**Task**. Starting at the top of the listing below, copy each line exactly, stopping after the line that contains "after database failover.".

**Provided records**.
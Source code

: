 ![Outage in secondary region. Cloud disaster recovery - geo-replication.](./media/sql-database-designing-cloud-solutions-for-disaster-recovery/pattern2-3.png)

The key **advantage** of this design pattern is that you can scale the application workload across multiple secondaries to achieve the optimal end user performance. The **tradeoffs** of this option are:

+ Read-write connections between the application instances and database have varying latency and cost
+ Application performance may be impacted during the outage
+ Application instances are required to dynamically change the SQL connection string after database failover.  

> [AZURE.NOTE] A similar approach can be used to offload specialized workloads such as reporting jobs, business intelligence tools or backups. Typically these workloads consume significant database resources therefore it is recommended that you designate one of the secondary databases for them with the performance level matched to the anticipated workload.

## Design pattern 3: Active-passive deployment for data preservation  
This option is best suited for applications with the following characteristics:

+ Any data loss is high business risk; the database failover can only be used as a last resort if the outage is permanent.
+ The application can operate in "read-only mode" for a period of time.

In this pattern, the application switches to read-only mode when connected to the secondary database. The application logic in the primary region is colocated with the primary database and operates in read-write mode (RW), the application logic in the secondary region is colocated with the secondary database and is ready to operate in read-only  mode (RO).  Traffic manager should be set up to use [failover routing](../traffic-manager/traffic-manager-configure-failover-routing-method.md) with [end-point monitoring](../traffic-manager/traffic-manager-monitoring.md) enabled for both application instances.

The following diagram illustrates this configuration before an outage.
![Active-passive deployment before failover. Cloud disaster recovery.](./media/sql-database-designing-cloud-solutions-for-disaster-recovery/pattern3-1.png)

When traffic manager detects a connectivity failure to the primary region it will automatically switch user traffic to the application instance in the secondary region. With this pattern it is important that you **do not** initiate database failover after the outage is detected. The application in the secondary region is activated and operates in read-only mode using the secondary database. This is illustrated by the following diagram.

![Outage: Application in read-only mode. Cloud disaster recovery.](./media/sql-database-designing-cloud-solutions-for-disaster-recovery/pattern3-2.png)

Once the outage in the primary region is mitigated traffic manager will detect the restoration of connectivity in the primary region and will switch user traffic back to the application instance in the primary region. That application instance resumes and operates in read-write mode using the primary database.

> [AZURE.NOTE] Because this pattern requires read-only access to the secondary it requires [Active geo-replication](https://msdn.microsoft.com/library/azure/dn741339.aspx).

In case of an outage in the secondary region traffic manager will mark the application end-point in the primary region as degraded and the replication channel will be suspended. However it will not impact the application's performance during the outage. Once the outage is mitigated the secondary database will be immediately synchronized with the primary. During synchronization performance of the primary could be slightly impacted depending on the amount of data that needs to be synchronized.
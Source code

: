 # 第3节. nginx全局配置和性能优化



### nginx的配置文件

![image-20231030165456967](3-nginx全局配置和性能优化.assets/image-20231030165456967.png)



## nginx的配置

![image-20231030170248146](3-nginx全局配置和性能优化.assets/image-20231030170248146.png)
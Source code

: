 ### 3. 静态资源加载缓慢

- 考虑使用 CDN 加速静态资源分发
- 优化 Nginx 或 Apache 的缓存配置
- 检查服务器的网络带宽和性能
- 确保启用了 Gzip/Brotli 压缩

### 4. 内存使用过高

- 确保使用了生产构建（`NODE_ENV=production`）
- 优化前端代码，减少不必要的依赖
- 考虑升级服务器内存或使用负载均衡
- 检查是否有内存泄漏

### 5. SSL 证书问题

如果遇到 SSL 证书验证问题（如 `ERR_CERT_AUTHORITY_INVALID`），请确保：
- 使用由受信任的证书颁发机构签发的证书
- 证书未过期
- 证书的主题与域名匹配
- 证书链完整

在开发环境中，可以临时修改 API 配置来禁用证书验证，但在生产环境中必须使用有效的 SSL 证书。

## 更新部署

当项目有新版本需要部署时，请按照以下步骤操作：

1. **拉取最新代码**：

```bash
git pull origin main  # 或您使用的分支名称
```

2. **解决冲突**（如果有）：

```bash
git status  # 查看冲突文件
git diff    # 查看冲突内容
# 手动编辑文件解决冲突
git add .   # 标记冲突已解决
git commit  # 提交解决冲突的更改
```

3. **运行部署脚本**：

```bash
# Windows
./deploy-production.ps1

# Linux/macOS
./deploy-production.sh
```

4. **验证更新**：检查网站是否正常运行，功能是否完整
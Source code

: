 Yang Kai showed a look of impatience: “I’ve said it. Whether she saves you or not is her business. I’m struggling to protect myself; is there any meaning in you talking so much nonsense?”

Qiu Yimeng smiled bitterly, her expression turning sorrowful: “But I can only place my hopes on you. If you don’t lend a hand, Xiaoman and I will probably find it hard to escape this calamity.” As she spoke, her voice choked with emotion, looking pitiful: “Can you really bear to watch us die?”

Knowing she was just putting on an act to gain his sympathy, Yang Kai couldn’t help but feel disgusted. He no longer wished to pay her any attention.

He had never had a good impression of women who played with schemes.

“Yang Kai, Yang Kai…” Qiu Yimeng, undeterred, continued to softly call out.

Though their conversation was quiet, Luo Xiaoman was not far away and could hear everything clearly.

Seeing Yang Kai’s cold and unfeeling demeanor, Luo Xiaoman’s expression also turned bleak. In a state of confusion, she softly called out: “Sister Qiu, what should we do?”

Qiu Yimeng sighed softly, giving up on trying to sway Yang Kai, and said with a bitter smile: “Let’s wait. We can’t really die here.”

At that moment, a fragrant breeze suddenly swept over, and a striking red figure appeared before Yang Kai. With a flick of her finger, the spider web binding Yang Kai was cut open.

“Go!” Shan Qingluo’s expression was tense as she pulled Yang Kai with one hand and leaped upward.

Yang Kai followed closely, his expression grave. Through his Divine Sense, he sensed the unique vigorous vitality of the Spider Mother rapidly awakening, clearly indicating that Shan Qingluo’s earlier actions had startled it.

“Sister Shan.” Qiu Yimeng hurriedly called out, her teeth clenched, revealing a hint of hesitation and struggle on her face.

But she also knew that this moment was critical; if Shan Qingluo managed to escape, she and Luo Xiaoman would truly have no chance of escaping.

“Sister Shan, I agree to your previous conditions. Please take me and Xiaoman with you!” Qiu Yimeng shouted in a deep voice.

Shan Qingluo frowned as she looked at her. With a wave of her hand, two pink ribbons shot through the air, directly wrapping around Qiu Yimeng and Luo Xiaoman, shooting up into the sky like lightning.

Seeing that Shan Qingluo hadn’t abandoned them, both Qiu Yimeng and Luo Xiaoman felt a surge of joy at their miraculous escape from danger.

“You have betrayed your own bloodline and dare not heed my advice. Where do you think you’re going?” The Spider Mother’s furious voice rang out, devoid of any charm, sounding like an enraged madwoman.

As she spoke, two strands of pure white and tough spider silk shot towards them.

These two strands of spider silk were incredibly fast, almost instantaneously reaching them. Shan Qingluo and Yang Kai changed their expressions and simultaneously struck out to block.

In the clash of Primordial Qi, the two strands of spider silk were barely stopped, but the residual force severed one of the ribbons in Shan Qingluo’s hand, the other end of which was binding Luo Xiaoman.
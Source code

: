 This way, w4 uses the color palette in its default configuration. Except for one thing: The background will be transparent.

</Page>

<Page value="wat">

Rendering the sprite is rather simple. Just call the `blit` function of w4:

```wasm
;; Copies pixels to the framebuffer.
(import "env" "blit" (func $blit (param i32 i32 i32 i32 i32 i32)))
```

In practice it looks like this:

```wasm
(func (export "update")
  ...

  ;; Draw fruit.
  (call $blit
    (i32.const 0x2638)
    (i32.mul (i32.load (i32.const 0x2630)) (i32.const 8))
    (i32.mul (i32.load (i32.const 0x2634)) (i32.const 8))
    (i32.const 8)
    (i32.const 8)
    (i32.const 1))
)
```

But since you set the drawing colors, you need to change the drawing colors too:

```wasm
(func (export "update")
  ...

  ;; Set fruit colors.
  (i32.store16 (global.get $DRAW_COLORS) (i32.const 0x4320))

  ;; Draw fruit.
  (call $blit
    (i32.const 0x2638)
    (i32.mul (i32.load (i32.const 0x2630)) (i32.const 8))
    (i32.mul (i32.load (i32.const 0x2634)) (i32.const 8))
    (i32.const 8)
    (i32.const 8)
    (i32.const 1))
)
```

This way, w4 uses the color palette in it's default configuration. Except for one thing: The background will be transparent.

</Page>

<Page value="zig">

**Answer to this task**.
Source code

: ![Outage in secondary region. Cloud disaster recovery - geo-replication.](./media/sql-database-designing-cloud-solutions-for-disaster-recovery/pattern2-3.png)

The key **advantage** of this design pattern is that you can scale the application workload across multiple secondaries to achieve the optimal end user performance. The **tradeoffs** of this option are:

+ Read-write connections between the application instances and database have varying latency and cost
+ Application performance may be impacted during the outage
+ Application instances are required to dynamically change the SQL connection string after database failover.  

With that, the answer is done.